Friday, November 04, 2005

communitas is only useful if you want to keep the emerging church adolescent

I made this blog comment on signposts. It’s noted here, sort of like a gravestone! Fire away:)

The notion of communitas as applied to church is a nonsense. It was first used by Turner to describe initiation rites in tribal cultures. Communitas is that in-between stage, between childhood and maturity. It is an artificially induced transitional stage. But you don’t live there. You can’t. That’s its whole point. It’s a transition stage.

I think applying communitas to the emerging church will only serve to keep us in our juvenile adolesence.
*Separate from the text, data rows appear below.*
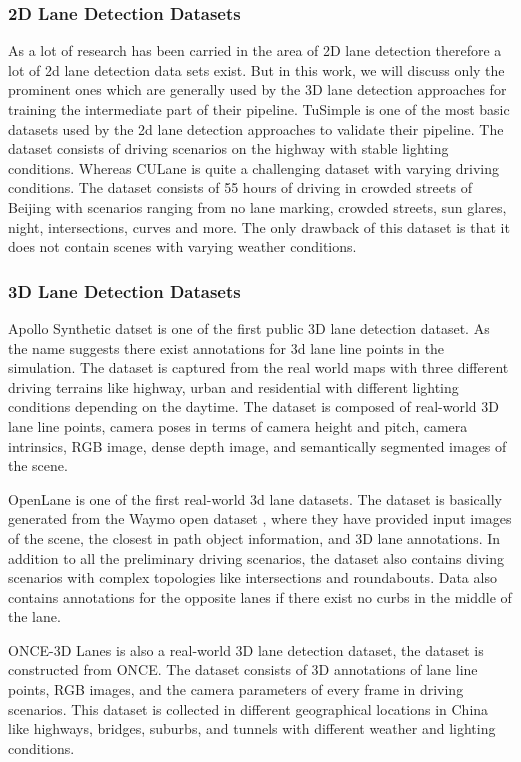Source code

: \subsubsection{2D Lane Detection Datasets}
As a lot of research has been carried in the area of 2D lane detection therefore a lot of 2d lane detection data sets exist. But in this work, we will discuss only the prominent ones which are generally used by the 3D lane detection approaches for training the intermediate part of their pipeline. \cite{Tusimple} TuSimple is one of the most basic datasets used by the 2d lane detection approaches to validate their pipeline. The dataset consists of driving scenarios on the highway with stable lighting conditions. Whereas CULane \cite{pan2018SCNN} is quite a challenging dataset with varying driving conditions. The dataset consists of 55 hours of driving in crowded streets of Beijing with scenarios ranging from no lane marking, crowded streets, sun glares, night, intersections, curves and more. The only drawback of this dataset is that it does not contain scenes with varying weather conditions.

\subsubsection{3D Lane Detection Datasets}
Apollo Synthetic datset\cite{guo2020gen} is one of the first public 3D lane detection dataset. As the name suggests there exist annotations for 3d lane line points in the simulation. The dataset is captured from the real world maps with three different driving terrains like highway, urban and residential with different lighting conditions depending on the daytime. The dataset is composed of real-world 3D lane line points, camera poses in terms of camera height and pitch, camera intrinsics, RGB image, dense depth image, and semantically segmented images of the scene.

OpenLane \cite{chen2022persformer} is one of the first real-world 3d lane datasets. The dataset is basically generated from the Waymo open dataset \cite{Sun_2020_CVPR}, where they have provided input images of the scene, the closest in path object information, and 3D lane annotations. In addition to all the preliminary driving scenarios, the dataset also contains diving scenarios with complex topologies like intersections and roundabouts. Data also contains annotations for the opposite lanes if there exist no curbs in the middle of the lane. 

ONCE-3D Lanes \cite{yan2022once} is also a real-world 3D lane detection dataset, the dataset is constructed from ONCE\cite{mao2021one}. The dataset consists of 3D annotations of lane line points, RGB images, and the camera parameters of every frame in driving scenarios. This dataset is collected in different geographical locations in China like highways, bridges, suburbs, and tunnels with different weather and lighting conditions.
Isn’t it time the emerging church got beyond it’s adolesence and got on with the task of mature Christian discipleship and living.


I read Turner for my PhD, specifically the following;
Turner, Victor Witter. The Ritual Process: Structure and Anti-Structure. Chicago: Aldine Pub. Co., 1969.
Turner, Victor, Witter. “The Centre out There: Pilgrim’s Goal.” History of Religions 12 (1973): 191-230.
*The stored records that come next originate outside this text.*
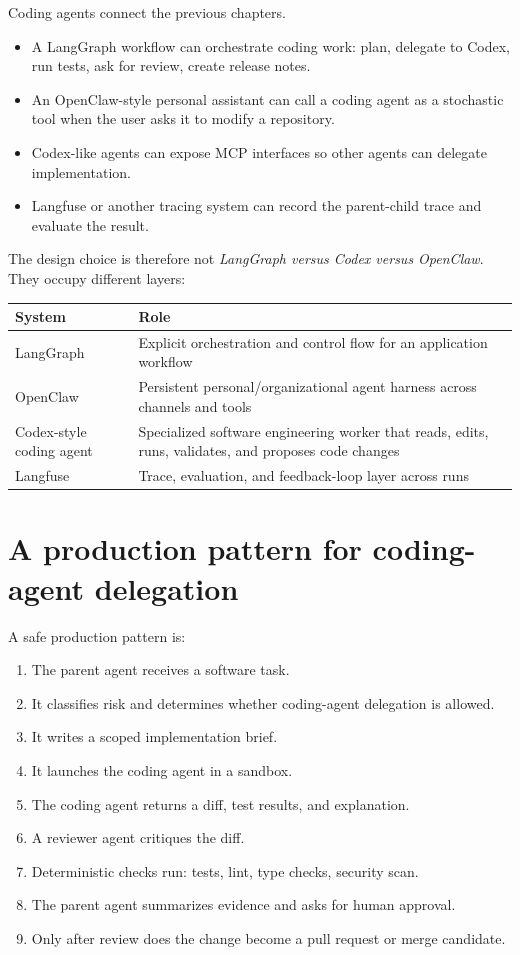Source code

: Coding agents connect the previous chapters.

\begin{itemize}[leftmargin=*]
  \item A LangGraph workflow can orchestrate coding work: plan, delegate to Codex, run tests, ask for review, create release notes.
  \item An OpenClaw-style personal assistant can call a coding agent as a stochastic tool when the user asks it to modify a repository.
  \item Codex-like agents can expose MCP interfaces so other agents can delegate implementation.
  \item Langfuse or another tracing system can record the parent-child trace and evaluate the result.
\end{itemize}

The design choice is therefore not \emph{LangGraph versus Codex versus OpenClaw}. They occupy different layers:

\begin{longtable}{p{}p{}}
\toprule
\textbf{System} & \textbf{Role} \\
\midrule
LangGraph & Explicit orchestration and control flow for an application workflow \\
OpenClaw & Persistent personal/organizational agent harness across channels and tools \\
Codex-style coding agent & Specialized software engineering worker that reads, edits, runs, validates, and proposes code changes \\
Langfuse & Trace, evaluation, and feedback-loop layer across runs \\
\bottomrule
\end{longtable}

\section{A production pattern for coding-agent delegation}

A safe production pattern is:

\begin{enumerate}[leftmargin=*]
  \item The parent agent receives a software task.
  \item It classifies risk and determines whether coding-agent delegation is allowed.
  \item It writes a scoped implementation brief.
  \item It launches the coding agent in a sandbox.
  \item The coding agent returns a diff, test results, and explanation.
  \item A reviewer agent critiques the diff.
  \item Deterministic checks run: tests, lint, type checks, security scan.
  \item The parent agent summarizes evidence and asks for human approval.
  \item Only after review does the change become a pull request or merge candidate.
\end{enumerate}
The idea of communitas had some initial appeal for me. In the end I felt it could be applied most profitably to some ritual practices of the emerging church. Turner describes pilgrimage as an a liminal experience which produces communitas. This has parrallels in the use of labyrinths in the emerging church. But as Turner notes, pilgrims generally return home. They don’t stay in communitas.

Turner’s use of it is helpfully explained in his book structure and anti-structure, with liminality and communitas as an in-between phase. In the end, I felt that the most accurate terms to describe the emerging church was not a one-off liminality but more of an ongoing experience of being “de-centred” (both by postmodern culture and from existing ways of being church). And that this was leading to the development of “soteriological entrepreneurs”; innovative practioners.

A further point is that the experience of communitas is highly manipulative. Men take boys from their parents into the bush. They manipulate the environments and often deliberately frighten them. I don’t think manipulation should have much to do with creation of healthy communities.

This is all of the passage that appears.